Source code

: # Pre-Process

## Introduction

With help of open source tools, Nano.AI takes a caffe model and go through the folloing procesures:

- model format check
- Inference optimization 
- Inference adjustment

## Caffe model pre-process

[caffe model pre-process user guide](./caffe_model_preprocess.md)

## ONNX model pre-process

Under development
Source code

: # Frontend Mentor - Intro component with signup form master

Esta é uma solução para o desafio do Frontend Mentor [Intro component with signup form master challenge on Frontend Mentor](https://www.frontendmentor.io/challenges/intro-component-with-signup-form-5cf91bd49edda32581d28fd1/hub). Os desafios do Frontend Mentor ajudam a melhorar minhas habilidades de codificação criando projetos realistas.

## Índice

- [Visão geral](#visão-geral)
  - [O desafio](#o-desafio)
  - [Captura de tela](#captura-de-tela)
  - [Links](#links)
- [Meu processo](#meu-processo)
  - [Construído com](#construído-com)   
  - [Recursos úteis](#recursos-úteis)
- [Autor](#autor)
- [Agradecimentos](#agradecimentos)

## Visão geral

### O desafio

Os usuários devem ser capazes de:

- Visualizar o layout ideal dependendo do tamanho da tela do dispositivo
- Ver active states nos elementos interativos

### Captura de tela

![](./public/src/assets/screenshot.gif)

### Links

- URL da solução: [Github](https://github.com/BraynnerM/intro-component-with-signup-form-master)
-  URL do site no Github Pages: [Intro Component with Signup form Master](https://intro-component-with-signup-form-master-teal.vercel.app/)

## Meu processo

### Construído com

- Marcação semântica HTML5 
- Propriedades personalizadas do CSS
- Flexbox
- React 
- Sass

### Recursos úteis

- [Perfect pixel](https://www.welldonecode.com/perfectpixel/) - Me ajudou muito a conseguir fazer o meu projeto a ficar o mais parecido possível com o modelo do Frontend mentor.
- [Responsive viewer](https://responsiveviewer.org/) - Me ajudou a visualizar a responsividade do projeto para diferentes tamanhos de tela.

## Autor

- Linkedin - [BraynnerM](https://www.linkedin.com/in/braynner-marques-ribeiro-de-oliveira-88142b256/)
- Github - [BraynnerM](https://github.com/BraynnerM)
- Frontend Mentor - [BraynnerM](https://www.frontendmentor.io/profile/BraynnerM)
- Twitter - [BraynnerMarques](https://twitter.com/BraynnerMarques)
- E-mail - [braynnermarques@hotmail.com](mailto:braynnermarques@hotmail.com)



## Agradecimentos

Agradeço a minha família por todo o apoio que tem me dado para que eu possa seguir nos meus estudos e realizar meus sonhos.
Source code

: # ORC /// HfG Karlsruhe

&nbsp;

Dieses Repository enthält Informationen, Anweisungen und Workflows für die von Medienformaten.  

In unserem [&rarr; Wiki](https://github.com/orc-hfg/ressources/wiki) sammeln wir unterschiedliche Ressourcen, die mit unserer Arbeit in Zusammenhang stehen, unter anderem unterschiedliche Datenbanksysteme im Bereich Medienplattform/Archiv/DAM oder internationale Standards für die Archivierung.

* ASSIGNED TASK: The expected answer is one number: how many lines of the material contain the word "Visão".

* SOLUTION: 2